Great course. Could be more interactive and could have more detailed instructions for the Course Project. Last task for the Course Project uses a function that is not covered in previous lessons, which I think is not OK.

By pascal b

Feb 21, 2017

I really started to get interested in R only when I started this course.

Before that, it was just an old, cryptic language that could not do more than what I can do with Excel.

Now I am starting to see the full potential

By Luis G N C

May 1, 2019

It is a good course. I believe that the final project is challenging but quite extensive and requires dedication to solve it. I would have liked for this course, to establish a formal methodology for data cleansing.

By Lorenzo R

Jul 7, 2019

Some files that were used for the examples were no longer accessible.
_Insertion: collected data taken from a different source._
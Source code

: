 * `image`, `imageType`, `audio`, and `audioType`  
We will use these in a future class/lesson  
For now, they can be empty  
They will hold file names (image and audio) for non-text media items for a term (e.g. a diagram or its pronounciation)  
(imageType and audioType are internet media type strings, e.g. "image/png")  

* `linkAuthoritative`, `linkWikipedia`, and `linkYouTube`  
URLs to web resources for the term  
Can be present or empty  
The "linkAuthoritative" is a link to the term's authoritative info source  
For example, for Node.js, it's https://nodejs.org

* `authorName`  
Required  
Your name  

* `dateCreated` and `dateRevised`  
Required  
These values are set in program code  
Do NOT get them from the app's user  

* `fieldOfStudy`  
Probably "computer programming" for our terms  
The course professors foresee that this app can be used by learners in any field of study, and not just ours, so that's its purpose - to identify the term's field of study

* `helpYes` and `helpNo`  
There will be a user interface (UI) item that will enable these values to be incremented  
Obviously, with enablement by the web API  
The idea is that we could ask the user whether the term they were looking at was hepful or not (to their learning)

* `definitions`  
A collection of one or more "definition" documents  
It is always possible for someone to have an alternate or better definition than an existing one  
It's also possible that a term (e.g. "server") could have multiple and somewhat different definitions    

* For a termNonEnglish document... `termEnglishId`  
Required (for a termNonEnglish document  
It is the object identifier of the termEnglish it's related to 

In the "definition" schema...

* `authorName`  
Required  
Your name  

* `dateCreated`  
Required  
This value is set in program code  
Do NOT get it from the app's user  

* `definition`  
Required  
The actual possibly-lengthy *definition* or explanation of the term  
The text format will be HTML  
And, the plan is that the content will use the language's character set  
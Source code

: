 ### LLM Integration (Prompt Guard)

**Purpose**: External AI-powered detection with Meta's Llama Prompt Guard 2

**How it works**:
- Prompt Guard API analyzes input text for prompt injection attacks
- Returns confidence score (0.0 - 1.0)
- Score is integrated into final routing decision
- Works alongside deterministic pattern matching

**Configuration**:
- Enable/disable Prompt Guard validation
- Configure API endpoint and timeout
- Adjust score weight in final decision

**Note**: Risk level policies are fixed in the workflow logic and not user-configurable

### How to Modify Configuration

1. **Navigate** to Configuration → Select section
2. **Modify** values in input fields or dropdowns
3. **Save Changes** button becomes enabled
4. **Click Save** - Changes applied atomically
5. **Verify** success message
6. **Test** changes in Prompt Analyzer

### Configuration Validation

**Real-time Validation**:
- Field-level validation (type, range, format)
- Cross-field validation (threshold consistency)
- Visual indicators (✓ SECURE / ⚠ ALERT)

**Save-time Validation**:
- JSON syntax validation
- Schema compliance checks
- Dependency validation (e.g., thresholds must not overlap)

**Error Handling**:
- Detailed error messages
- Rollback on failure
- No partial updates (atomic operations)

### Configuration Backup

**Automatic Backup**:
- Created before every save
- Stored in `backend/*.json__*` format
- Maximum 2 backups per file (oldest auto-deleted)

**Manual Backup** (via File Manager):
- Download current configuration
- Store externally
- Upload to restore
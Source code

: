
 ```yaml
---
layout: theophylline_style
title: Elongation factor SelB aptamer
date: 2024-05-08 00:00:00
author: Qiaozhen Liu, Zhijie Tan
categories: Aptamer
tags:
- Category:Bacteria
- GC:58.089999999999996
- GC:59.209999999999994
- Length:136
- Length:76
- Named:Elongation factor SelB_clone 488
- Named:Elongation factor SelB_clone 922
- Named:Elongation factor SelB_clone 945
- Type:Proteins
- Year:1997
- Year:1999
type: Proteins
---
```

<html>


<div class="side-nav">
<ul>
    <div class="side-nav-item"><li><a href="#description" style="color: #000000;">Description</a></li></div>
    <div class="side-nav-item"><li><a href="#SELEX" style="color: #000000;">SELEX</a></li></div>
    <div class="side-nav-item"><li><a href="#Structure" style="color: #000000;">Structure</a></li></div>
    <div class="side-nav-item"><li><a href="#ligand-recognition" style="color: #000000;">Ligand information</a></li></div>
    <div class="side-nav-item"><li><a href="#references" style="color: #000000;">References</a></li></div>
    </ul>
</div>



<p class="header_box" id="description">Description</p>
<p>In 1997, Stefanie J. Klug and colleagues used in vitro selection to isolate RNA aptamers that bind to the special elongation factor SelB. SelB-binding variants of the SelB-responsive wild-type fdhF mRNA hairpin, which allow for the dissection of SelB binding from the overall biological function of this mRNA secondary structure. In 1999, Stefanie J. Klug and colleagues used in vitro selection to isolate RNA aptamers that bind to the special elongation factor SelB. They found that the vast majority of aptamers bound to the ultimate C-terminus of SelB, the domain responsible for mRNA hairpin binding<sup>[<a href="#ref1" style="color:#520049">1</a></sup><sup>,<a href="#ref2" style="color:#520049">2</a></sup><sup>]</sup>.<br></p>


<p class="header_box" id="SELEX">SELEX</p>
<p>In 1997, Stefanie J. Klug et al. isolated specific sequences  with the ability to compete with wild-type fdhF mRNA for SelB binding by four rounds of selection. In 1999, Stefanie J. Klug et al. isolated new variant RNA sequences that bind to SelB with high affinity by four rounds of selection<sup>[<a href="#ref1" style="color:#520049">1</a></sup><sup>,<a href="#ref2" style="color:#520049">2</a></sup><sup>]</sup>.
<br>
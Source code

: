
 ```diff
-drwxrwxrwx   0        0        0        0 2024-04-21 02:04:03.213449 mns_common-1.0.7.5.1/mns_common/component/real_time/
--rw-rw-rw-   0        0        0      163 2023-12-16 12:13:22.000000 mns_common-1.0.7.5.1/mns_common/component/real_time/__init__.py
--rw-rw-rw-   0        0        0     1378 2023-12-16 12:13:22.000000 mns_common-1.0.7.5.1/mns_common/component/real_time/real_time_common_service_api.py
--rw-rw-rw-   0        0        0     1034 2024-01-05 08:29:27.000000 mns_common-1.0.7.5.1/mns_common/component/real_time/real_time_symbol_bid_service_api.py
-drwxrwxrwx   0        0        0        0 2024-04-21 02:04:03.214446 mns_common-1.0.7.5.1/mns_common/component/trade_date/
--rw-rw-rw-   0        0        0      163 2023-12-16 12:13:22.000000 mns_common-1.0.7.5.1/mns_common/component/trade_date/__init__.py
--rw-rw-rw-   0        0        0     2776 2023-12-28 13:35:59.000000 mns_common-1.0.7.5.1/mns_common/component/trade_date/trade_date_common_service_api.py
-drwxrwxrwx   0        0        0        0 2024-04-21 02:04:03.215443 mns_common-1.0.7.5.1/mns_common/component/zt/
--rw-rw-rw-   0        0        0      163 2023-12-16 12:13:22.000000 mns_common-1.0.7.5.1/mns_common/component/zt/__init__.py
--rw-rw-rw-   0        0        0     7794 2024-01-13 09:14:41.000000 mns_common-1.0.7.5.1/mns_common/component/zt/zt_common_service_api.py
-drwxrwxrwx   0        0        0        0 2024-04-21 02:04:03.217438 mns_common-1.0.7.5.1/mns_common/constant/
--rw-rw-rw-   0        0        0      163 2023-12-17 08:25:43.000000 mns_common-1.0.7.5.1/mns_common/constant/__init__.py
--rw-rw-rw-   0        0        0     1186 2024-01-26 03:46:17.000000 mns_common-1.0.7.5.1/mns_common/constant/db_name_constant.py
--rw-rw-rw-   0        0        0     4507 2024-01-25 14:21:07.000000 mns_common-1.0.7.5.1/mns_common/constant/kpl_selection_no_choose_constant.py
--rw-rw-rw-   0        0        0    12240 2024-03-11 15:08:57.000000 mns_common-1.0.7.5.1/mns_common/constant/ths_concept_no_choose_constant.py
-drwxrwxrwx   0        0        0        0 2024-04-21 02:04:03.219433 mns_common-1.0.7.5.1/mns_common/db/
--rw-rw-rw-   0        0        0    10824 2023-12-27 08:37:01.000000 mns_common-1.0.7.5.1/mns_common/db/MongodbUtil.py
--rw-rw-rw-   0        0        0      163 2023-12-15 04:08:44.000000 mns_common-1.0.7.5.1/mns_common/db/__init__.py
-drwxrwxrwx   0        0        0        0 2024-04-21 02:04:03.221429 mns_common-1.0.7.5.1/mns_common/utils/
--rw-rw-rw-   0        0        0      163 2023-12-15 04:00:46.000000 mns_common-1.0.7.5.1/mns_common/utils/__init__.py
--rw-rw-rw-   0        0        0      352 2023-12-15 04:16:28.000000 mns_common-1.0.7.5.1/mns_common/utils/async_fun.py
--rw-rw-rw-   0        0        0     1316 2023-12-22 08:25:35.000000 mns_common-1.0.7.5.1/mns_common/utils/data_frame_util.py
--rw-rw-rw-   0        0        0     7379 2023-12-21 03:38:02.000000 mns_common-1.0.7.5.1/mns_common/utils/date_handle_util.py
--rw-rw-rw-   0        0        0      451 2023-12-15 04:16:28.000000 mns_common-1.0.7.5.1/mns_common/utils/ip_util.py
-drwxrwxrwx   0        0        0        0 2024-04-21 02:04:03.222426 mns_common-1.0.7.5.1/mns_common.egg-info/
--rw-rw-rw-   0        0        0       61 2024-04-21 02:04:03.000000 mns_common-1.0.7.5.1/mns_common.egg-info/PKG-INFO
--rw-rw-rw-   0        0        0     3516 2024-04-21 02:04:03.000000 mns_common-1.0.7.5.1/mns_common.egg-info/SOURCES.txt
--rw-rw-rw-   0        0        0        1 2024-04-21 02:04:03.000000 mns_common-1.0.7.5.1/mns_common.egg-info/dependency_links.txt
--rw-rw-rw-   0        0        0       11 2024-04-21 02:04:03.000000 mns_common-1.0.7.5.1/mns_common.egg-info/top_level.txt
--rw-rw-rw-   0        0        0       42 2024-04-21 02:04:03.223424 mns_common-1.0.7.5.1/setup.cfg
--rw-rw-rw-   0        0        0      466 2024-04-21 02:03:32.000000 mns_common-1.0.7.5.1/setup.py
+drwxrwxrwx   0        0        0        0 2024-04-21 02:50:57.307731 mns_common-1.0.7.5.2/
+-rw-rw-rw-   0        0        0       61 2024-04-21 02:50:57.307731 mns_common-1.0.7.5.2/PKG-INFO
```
Updates to the xlsx package also were not reflected or discussed. As I noticed on the forums several students had issues with java dependencies.

By Timofan M

Aug 29, 2019

The 3rd course in the specialization was great in terms of the materials presented.

But the "homework" requirements were a little bit unclear most of the times, even though the actual solution was fairly simple.

By Valerie H

Nov 24, 2016

Capstone project is a little ambiguous. Although that's good experience having to find a way to reason out what the objective is based on limited information.

Introduction to chained dplyr is incredibly useful.

By Jesus M S

Apr 22, 2020

Clearly structured course, but as with previous courses of the Data Science program, there is a gap regarding coding skills which the course does not till for those of us lacking a programming background.